Stop Managing EKS Add-ons by Hand

#eks #infrastructureascode #kubernetes #terraform

This post was originally published on graycloudarch.com.

I was preparing to upgrade a production EKS cluster to version 1.32\
when I discovered a problem.

Four of our core cluster components---VPC CNI, CoreDNS, kube-proxy, and\
Metrics Server---were all running versions incompatible with EKS 1.32. I\
needed to update them before upgrading.

And I had no easy way to do it.

VPC CNI, CoreDNS, and kube-proxy had been installed automatically\
when the cluster was created, running in "self-managed" mode. Metrics\
Server was installed with\
kubectl apply -f metrics-server.yaml from some GitHub\
release page, months ago, by someone who is no longer on the team.

No version pinning. No history of what changed or when. No way to\
test the upgrade before applying it to production.

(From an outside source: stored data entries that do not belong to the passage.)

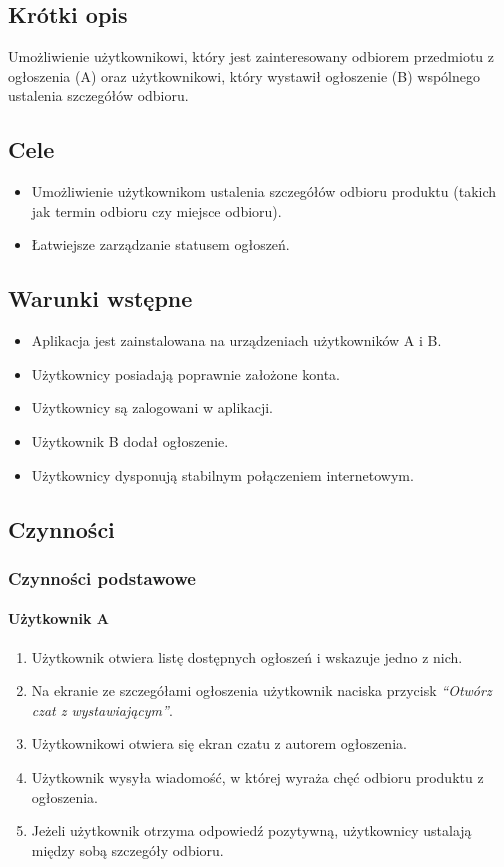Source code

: \documentclass[licencjacka]{pracamgr}
\begin{document}
    \subsection{Krótki opis}
    Umożliwienie użytkownikowi, który jest zainteresowany odbiorem przedmiotu z ogłoszenia (A) oraz użytkownikowi, który wystawił ogłoszenie (B) wspólnego ustalenia szczegółów odbioru.
    \subsection{Cele}
    \begin{itemize}
        \item Umożliwienie użytkownikom ustalenia szczegółów odbioru produktu (takich jak termin odbioru czy miejsce odbioru).
        \item Łatwiejsze zarządzanie statusem ogłoszeń.
    \end{itemize}
    \subsection{Warunki wstępne}
    \begin{itemize}
        \item Aplikacja jest zainstalowana na urządzeniach użytkowników A i B.
        \item Użytkownicy posiadają poprawnie założone konta.
        \item Użytkownicy są zalogowani w aplikacji.
        \item Użytkownik B dodał ogłoszenie.
        \item Użytkownicy dysponują stabilnym połączeniem internetowym.
    \end{itemize}
    \subsection{Czynności}
    \subsubsection{Czynności podstawowe}
    \paragraph{Użytkownik A}
    \begin{enumerate}
        \item Użytkownik otwiera listę dostępnych ogłoszeń i wskazuje jedno z nich.
        \item Na ekranie ze szczegółami ogłoszenia użytkownik naciska przycisk \textit{``Otwórz czat z wystawiającym''}.
        \item Użytkownikowi otwiera się ekran czatu z autorem ogłoszenia.
        \item Użytkownik wysyła wiadomość, w której wyraża chęć odbioru produktu z ogłoszenia.
        \item Jeżeli użytkownik otrzyma odpowiedź pozytywną, użytkownicy ustalają między sobą szczegóły odbioru.
    \end{enumerate}
\end{document}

That's when I decided to stop managing EKS add-ons by hand.

The Problem with Self-Managed Add-ons

There are two categories of EKS add-ons, and most teams don't think\
about the distinction until they're stuck.

Self-managed: You're responsible for installation,\
updates, and compatibility. AWS won't help you troubleshoot them. When\
EKS releases a new version, you need to manually verify your add-ons\
still work, find compatible versions, and update them yourself.

EKS-managed: AWS handles the lifecycle. Compatible\
versions are tested and published for each EKS release. AWS Support can\
troubleshoot them. Security patches are available without you tracking\
CVEs.

If you created an EKS cluster without explicitly enabling managed\
add-ons, VPC CNI, CoreDNS, and kube-proxy are running in self-managed\
mode right now.

The fix is straightforward---migrate them to EKS-managed. But if you're\
also running kubectl-installed tools like Metrics Server, you have a\
second problem: those aren't managed by anything at all.

The Solution: One Terraform Module for All Six Add-ons

I built a single eks-addons Terraform module that\
manages everything:

EKS-managed (4): -- VPC CNI --- pod networking -- EBS\
CSI Driver --- persistent volumes (added this one while I was at it) --\
CoreDNS --- DNS resolution -- kube-proxy --- network proxy

Helm-managed (2): -- Metrics Server --- resource\
metrics for kubectl top and HPA -- Reloader --- auto-restart\
pods when ConfigMaps or Secrets change

Why one module instead of six separate ones? All of these share the\
same dependency: the EKS cluster. Consolidating them means one\
terragrunt apply deploys everything, one\
terraform plan shows drift across all add-ons, and one PR\
updates any version.

The core Terraform for an EKS-managed add-on is minimal:

resource "aws_eks_addon" "vpc_cni" {
  count = var.enable_vpc_cni ? 1 : 0

  cluster_name                = var.cluster_name
  addon_name                  = "vpc-cni"
  addon_version               = var.vpc_cni_version
  resolve_conflicts_on_create = "OVERWRITE"
  resolve_conflicts_on_update = "OVERWRITE"
  preserve                    = true
}

Two things worth explaining:

resolve_conflicts = "OVERWRITE" tells Terraform it's the\
source of truth. Any manual changes in the cluster get overwritten on\
the next apply. This is what you want.

preserve = true means if you remove the resource from\
Terraform, the add-on stays in the cluster. Safety net during\
refactoring---you won't accidentally delete a running add-on.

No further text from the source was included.